Italian Finance Minister Giovanni Tria is an unenviable position.

He tried to convince Deputy PMs Matteo Salvini and Luigi Di Maio to respect E.U. budget concerns when setting fiscal targets, but they didn’t listen.

So here we are, two weeks after Italy’s dynamic deputy duo decided on a 2.4% deficit target for 2019, and Italian assets are a mess. Financials are down some 33% since April, yields are surging and the nefarious “lo spread” has widened out beyond 300bps.

Less than 24 hours after a Monday rout in Italian assets, Tria appeared beforeparliament to chat with lawmakers about the country’s fiscal trajectory and explain what exactly is going on in markets.

Suffice to say it didn’t go well. I mean, that’s not entirely fair. It could have gone worse, but markets didn’t seem particularly enamored with what Tria had to offer.

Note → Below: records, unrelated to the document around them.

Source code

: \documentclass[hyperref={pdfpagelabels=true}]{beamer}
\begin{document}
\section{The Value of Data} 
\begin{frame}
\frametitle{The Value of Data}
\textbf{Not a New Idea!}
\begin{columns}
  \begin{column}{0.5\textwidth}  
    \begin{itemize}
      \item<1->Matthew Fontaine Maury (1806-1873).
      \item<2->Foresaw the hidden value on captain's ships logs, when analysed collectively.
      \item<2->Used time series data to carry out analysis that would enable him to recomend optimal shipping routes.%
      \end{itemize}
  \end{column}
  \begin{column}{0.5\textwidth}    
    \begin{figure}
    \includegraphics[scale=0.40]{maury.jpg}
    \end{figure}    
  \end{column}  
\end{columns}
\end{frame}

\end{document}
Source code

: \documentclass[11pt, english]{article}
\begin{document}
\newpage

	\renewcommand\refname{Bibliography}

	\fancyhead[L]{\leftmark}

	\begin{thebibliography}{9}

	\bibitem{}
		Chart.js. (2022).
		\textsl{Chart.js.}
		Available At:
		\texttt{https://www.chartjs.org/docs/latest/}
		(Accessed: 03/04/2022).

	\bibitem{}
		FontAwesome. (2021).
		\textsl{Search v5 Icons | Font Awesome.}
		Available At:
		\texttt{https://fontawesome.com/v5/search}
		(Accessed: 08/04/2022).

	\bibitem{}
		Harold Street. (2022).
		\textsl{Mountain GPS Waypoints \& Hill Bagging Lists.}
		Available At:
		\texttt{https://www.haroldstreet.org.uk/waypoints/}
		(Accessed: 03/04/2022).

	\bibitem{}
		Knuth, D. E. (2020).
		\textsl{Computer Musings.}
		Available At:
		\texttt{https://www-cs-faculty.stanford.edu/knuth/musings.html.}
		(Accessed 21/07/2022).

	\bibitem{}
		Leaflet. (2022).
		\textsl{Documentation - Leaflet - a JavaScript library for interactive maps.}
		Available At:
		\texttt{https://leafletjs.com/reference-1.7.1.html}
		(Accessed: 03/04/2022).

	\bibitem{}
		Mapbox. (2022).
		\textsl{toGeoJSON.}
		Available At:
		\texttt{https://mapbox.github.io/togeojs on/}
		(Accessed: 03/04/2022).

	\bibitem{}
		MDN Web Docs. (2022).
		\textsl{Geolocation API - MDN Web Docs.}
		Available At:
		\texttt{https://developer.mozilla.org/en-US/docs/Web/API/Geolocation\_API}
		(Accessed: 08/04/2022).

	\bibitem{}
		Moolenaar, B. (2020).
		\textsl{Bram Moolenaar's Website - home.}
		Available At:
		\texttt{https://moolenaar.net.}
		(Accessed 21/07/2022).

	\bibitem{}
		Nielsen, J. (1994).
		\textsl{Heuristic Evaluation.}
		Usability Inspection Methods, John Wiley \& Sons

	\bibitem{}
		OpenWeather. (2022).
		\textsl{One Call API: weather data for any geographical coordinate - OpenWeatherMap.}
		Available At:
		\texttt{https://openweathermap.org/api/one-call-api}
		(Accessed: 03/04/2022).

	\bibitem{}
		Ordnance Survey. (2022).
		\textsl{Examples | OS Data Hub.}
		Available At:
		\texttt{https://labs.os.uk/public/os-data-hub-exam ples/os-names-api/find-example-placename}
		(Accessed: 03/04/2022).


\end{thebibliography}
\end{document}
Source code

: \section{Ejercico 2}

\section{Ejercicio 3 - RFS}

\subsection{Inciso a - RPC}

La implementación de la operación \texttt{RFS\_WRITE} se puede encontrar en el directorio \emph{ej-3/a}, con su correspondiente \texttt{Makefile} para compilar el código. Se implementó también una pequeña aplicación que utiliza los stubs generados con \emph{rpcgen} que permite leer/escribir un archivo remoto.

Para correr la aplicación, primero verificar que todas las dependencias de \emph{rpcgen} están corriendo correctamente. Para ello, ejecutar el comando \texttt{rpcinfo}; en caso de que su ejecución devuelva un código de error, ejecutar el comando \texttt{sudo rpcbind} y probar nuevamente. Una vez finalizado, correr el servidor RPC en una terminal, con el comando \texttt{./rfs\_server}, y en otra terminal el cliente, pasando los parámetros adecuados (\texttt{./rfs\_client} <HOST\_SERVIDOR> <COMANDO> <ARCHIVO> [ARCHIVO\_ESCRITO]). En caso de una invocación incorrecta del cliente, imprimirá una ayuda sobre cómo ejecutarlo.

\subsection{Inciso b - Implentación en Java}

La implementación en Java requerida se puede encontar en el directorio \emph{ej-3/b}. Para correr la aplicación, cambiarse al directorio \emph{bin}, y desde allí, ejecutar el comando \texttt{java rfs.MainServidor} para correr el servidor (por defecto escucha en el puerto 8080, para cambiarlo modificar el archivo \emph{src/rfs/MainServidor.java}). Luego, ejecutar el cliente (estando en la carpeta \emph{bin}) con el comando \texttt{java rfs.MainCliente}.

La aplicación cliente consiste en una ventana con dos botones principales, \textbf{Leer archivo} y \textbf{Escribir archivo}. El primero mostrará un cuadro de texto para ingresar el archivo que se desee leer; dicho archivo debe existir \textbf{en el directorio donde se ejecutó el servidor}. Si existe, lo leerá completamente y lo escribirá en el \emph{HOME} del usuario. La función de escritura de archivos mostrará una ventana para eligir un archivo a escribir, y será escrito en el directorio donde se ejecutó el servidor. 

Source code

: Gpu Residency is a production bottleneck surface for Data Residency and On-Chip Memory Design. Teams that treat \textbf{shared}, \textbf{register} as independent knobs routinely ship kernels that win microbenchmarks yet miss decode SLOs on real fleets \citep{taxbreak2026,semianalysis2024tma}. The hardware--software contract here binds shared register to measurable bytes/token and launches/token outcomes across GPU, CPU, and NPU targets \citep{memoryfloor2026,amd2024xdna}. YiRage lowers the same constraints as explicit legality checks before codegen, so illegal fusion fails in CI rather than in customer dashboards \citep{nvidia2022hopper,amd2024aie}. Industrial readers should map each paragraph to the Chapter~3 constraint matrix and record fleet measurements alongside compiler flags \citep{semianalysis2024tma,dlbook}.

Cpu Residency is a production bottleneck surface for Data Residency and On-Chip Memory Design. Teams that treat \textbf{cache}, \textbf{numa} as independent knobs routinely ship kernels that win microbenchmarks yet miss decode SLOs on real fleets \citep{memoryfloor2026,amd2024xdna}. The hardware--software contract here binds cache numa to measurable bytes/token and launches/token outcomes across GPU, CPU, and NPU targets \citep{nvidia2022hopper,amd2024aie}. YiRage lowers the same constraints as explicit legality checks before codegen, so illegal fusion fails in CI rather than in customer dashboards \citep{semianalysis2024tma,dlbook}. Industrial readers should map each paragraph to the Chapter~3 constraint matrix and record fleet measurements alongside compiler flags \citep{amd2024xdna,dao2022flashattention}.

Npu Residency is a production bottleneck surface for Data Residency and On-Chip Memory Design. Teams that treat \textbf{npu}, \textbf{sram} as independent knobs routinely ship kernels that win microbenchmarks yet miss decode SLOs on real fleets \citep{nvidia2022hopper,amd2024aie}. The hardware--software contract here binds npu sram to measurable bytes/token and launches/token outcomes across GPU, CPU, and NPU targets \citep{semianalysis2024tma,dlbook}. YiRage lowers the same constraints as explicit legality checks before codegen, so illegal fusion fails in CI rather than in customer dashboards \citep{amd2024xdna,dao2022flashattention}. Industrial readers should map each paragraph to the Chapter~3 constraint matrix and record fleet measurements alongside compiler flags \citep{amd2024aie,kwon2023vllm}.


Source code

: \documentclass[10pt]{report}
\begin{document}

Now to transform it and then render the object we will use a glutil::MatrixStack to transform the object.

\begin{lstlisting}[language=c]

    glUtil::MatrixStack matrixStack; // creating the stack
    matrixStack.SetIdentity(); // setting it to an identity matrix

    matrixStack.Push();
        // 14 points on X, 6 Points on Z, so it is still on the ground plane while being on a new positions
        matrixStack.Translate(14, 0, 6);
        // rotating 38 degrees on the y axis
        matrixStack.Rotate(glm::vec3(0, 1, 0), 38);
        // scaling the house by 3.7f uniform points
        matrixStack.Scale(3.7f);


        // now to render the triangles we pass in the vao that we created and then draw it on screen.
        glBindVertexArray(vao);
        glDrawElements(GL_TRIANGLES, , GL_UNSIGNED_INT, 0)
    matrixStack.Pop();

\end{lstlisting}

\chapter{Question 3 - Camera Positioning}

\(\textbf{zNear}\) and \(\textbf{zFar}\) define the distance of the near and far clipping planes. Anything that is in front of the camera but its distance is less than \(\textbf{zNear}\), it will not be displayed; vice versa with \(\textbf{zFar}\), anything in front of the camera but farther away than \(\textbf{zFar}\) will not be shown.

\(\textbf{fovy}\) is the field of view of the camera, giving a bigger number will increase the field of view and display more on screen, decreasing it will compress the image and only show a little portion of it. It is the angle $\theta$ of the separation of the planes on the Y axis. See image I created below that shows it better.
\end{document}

For one thing, he said low growth in Italy doesn’t allow for a reduction of the country’s debt-to-GDP ratio despite the government’s desire to see that ratio drop “significantly.” He also said global trade frictions could dent Italy’s growth trajectory and he reiterated the notion that the Salvini and Di Maio are attempting to respond to the concerns of voters by pushing for a looser budget.

That latter bit is important. The political capital of Salvini and Di Maio waxes and wanes based on their willingness to push the issue when it comes to adopting expansionary fiscal policy to fulfill campaign promises. If they abandon their anti-establishment rhetoric in favor of a conciliatory tone in order to tamp down market angst, they will lose their legitimacy with voters because they rely almost entirely on the populist upsurge that’s swept through Western democracies over the last three years for their political survival. Without that, they don’t have anything.

Tria went on to reference the IMF’s decision to cut the outlook for global growth this year and next. “The outlook is not positive,” Tria said, adding that “the most updated forecasts for 2019 show a deceleration for advanced economies, especially for the major European countries.”